I got two pictures in .mix format to convert to jpg/gif. After lot's of googling I found some ways to convert but none of them work on my PCs. Unfortunately, I not been able to find out from who they originate.

The only solution now seems to be: does someone have PictureIt! and is willing to convert these two pictures for me?


----------



## Inactive (Apr 11, 2005)

can you not insert .mix files into word 2000, then plot the page to pdf writer or something like that?


----------



## KoosHopeloos (Nov 3, 2004)

@ Freddyhard: No, tried that as well.

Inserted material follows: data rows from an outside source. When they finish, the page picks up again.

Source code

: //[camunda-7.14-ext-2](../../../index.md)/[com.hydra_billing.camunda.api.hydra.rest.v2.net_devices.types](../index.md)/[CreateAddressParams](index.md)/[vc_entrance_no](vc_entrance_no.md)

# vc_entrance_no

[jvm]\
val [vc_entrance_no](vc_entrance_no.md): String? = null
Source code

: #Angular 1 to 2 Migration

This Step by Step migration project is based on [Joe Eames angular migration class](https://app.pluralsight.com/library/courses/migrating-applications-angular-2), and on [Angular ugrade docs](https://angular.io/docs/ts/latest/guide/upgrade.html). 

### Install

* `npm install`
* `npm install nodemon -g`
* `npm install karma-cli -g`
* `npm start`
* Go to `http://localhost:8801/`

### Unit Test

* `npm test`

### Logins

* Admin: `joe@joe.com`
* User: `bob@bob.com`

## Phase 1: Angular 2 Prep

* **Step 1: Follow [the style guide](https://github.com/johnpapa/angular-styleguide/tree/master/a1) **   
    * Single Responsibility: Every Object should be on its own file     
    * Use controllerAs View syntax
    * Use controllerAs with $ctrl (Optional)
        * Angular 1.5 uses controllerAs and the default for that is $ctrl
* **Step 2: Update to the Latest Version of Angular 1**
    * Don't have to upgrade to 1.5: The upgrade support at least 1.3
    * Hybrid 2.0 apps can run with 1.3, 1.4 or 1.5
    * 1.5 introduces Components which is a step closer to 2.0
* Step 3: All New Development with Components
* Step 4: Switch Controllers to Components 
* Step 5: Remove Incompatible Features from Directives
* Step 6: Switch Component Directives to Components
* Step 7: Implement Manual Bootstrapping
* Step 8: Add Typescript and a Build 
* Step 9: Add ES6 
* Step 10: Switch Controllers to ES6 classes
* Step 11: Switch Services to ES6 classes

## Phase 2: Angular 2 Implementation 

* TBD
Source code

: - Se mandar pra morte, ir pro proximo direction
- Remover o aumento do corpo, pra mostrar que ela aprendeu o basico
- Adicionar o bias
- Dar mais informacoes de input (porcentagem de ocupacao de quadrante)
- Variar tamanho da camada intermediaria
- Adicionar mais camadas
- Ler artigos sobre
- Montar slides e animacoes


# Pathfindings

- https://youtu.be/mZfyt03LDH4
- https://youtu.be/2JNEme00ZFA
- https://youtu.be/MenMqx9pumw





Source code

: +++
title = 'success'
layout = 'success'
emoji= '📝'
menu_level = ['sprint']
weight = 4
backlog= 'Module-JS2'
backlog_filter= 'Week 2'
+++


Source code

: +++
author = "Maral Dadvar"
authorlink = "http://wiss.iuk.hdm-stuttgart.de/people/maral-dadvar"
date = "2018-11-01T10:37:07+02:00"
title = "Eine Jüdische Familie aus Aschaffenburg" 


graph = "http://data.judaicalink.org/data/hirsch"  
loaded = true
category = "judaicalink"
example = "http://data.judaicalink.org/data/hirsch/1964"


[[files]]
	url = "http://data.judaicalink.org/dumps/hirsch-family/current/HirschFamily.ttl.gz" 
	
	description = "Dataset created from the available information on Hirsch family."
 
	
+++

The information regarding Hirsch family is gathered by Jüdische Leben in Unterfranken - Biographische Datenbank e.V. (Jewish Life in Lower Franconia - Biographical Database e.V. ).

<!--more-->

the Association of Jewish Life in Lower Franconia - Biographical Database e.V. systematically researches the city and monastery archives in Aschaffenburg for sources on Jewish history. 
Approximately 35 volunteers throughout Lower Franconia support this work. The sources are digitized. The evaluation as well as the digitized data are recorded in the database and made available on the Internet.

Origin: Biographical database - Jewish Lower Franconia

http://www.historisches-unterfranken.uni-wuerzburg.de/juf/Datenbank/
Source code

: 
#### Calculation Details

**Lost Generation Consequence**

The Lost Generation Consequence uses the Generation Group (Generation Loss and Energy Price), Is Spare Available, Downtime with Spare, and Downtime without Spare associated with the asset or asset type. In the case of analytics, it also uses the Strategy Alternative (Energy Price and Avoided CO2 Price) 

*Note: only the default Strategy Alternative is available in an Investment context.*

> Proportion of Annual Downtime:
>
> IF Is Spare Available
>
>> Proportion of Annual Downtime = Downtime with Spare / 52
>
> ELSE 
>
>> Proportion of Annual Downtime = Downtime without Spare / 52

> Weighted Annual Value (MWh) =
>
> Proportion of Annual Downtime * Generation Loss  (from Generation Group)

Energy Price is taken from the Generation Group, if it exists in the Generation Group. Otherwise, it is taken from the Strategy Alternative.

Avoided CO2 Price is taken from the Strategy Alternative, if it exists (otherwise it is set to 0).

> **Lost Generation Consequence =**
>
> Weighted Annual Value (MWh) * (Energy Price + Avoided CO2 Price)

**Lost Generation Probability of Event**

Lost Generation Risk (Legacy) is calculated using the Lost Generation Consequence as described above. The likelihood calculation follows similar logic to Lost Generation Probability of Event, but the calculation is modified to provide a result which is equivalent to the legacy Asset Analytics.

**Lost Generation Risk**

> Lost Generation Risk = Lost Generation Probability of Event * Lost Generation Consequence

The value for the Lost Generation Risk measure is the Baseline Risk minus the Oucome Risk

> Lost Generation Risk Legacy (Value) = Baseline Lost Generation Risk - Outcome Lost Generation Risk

Strangely enough, on my WinXP Explorer, if I click on the file it appears on the left, but not on my Win2000.


----------



## Inactive (Apr 11, 2005)

no i meant micorsoft word - the program not the OS. i have inserted .mix files before and made pdf's of them from there.


----------



## koala (Mar 27, 2005)

Have you tried *XnView* media converter?

http://www.techsupportforum.com/f159/picture-it-microsoft-digital-imaging-104749.html


----------



## KoosHopeloos (Nov 3, 2004)

@ Freddyhard: I'm sorry, I was not clear... I tried Word2000 on Win2000 and WinXP on WinXPPRo to do the Word trick, but it didn't work.

@ Koala: I was under the impression that XnView was not albe to convert .mix files, but I'll give it a try.


----------



## KoosHopeloos (Nov 3, 2004)

@ Koala: The FULL version of XnView did the trick! Thanks!


----------